▸ TASK PROMPT: Repeat every entry below exactly.

▸ MATERIAL SUPPLIED:
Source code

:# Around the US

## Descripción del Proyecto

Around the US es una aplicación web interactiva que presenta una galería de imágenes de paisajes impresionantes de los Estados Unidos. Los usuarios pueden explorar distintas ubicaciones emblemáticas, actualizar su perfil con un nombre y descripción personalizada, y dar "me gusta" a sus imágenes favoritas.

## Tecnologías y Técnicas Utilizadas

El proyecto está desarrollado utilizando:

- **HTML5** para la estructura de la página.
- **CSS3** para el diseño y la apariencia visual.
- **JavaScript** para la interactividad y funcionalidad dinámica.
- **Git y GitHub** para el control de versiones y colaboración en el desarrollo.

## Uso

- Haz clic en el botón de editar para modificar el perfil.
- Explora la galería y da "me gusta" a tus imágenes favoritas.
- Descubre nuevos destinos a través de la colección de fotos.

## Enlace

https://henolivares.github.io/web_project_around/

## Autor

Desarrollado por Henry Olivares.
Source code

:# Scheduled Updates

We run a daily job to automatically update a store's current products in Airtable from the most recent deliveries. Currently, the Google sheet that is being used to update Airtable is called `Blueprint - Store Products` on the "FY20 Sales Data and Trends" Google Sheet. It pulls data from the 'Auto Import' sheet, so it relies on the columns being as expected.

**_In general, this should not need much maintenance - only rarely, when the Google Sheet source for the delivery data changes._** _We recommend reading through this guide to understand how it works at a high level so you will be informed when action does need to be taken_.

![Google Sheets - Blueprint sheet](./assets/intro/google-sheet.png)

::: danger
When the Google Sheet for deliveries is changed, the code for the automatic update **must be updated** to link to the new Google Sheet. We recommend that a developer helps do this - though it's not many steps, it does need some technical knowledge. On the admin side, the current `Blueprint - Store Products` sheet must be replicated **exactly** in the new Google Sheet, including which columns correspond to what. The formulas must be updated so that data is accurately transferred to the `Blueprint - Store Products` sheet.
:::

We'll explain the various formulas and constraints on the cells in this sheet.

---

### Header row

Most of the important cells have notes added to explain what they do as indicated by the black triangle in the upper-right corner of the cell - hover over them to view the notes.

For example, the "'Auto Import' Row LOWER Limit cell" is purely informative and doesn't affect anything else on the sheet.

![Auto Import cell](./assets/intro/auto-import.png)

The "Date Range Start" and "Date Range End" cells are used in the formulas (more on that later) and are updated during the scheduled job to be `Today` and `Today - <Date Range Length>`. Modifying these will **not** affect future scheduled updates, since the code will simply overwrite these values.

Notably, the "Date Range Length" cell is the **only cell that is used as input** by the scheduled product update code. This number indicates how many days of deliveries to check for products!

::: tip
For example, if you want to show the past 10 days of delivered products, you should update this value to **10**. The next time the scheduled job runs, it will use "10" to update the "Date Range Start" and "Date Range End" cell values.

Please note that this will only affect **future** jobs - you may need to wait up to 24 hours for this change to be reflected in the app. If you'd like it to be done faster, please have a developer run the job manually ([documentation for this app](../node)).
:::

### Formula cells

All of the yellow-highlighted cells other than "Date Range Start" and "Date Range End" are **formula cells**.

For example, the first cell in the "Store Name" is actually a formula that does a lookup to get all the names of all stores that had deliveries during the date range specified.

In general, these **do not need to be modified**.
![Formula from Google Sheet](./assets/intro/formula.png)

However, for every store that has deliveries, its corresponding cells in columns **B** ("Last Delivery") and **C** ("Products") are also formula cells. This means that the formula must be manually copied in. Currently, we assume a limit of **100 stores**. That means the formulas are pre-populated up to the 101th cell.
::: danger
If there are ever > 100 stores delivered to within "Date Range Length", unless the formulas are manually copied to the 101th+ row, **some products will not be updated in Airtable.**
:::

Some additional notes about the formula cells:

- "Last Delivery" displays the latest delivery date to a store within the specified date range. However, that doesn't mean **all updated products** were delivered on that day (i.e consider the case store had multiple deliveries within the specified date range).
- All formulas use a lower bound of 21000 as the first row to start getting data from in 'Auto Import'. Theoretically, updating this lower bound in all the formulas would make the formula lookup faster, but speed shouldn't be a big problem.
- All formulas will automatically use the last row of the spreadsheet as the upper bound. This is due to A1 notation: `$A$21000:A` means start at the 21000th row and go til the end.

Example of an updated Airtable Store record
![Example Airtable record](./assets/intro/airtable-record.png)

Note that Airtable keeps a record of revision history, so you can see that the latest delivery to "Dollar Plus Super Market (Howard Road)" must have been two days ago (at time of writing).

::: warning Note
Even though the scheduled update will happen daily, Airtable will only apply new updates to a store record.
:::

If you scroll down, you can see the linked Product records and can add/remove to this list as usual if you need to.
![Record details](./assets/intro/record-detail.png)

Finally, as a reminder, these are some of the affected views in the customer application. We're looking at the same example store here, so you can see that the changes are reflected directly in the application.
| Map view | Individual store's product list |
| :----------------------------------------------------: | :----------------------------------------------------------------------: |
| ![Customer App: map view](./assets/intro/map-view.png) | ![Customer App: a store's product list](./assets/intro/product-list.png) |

▸ COMPLETED EXERCISE:
Source code

:# Around the US

## Descripción del Proyecto

Around the US es una aplicación web interactiva que presenta una galería de imágenes de paisajes impresionantes de los Estados Unidos. Los usuarios pueden explorar distintas ubicaciones emblemáticas, actualizar su perfil con un nombre y descripción personalizada, y dar "me gusta" a sus imágenes favoritas.

## Tecnologías y Técnicas Utilizadas

El proyecto está desarrollado utilizando:

- **HTML5** para la estructura de la página.
- **CSS3** para el diseño y la apariencia visual.
- **JavaScript** para la interactividad y funcionalidad dinámica.
- **Git y GitHub** para el control de versiones y colaboración en el desarrollo.

## Uso

- Haz clic en el botón de editar para modificar el perfil.
- Explora la galería y da "me gusta" a tus imágenes favoritas.
- Descubre nuevos destinos a través de la colección de fotos.

## Enlace

https://henolivares.github.io/web_project_around/

## Autor

Desarrollado por Henry Olivares.
Source code

:# Scheduled Updates

We run a daily job to automatically update a store's current products in Airtable from the most recent deliveries. Currently, the Google sheet that is being used to update Airtable is called `Blueprint - Store Products` on the "FY20 Sales Data and Trends" Google Sheet. It pulls data from the 'Auto Import' sheet, so it relies on the columns being as expected.

**_In general, this should not need much maintenance - only rarely, when the Google Sheet source for the delivery data changes._** _We recommend reading through this guide to understand how it works at a high level so you will be informed when action does need to be taken_.

![Google Sheets - Blueprint sheet](./assets/intro/google-sheet.png)

::: danger
When the Google Sheet for deliveries is changed, the code for the automatic update **must be updated** to link to the new Google Sheet. We recommend that a developer helps do this - though it's not many steps, it does need some technical knowledge. On the admin side, the current `Blueprint - Store Products` sheet must be replicated **exactly** in the new Google Sheet, including which columns correspond to what. The formulas must be updated so that data is accurately transferred to the `Blueprint - Store Products` sheet.
:::

We'll explain the various formulas and constraints on the cells in this sheet.

---

### Header row

Most of the important cells have notes added to explain what they do as indicated by the black triangle in the upper-right corner of the cell - hover over them to view the notes.

For example, the "'Auto Import' Row LOWER Limit cell" is purely informative and doesn't affect anything else on the sheet.

![Auto Import cell](./assets/intro/auto-import.png)

The "Date Range Start" and "Date Range End" cells are used in the formulas (more on that later) and are updated during the scheduled job to be `Today` and `Today - <Date Range Length>`. Modifying these will **not** affect future scheduled updates, since the code will simply overwrite these values.

Notably, the "Date Range Length" cell is the **only cell that is used as input** by the scheduled product update code. This number indicates how many days of deliveries to check for products!

::: tip
For example, if you want to show the past 10 days of delivered products, you should update this value to **10**. The next time the scheduled job runs, it will use "10" to update the "Date Range Start" and "Date Range End" cell values.

Please note that this will only affect **future** jobs - you may need to wait up to 24 hours for this change to be reflected in the app. If you'd like it to be done faster, please have a developer run the job manually ([documentation for this app](../node)).
:::

### Formula cells

All of the yellow-highlighted cells other than "Date Range Start" and "Date Range End" are **formula cells**.

For example, the first cell in the "Store Name" is actually a formula that does a lookup to get all the names of all stores that had deliveries during the date range specified.

In general, these **do not need to be modified**.
![Formula from Google Sheet](./assets/intro/formula.png)

However, for every store that has deliveries, its corresponding cells in columns **B** ("Last Delivery") and **C** ("Products") are also formula cells. This means that the formula must be manually copied in. Currently, we assume a limit of **100 stores**. That means the formulas are pre-populated up to the 101th cell.
::: danger
If there are ever > 100 stores delivered to within "Date Range Length", unless the formulas are manually copied to the 101th+ row, **some products will not be updated in Airtable.**
:::

Some additional notes about the formula cells:

- "Last Delivery" displays the latest delivery date to a store within the specified date range. However, that doesn't mean **all updated products** were delivered on that day (i.e consider the case store had multiple deliveries within the specified date range).
- All formulas use a lower bound of 21000 as the first row to start getting data from in 'Auto Import'. Theoretically, updating this lower bound in all the formulas would make the formula lookup faster, but speed shouldn't be a big problem.
- All formulas will automatically use the last row of the spreadsheet as the upper bound. This is due to A1 notation: `$A$21000:A` means start at the 21000th row and go til the end.

Example of an updated Airtable Store record
![Example Airtable record](./assets/intro/airtable-record.png)

Note that Airtable keeps a record of revision history, so you can see that the latest delivery to "Dollar Plus Super Market (Howard Road)" must have been two days ago (at time of writing).

::: warning Note
Even though the scheduled update will happen daily, Airtable will only apply new updates to a store record.
:::

If you scroll down, you can see the linked Product records and can add/remove to this list as usual if you need to.
![Record details](./assets/intro/record-detail.png)

Finally, as a reminder, these are some of the affected views in the customer application. We're looking at the same example store here, so you can see that the changes are reflected directly in the application.
| Map view | Individual store's product list |
| :----------------------------------------------------: | :----------------------------------------------------------------------: |
| ![Customer App: map view](./assets/intro/map-view.png) | ![Customer App: a store's product list](./assets/intro/product-list.png) |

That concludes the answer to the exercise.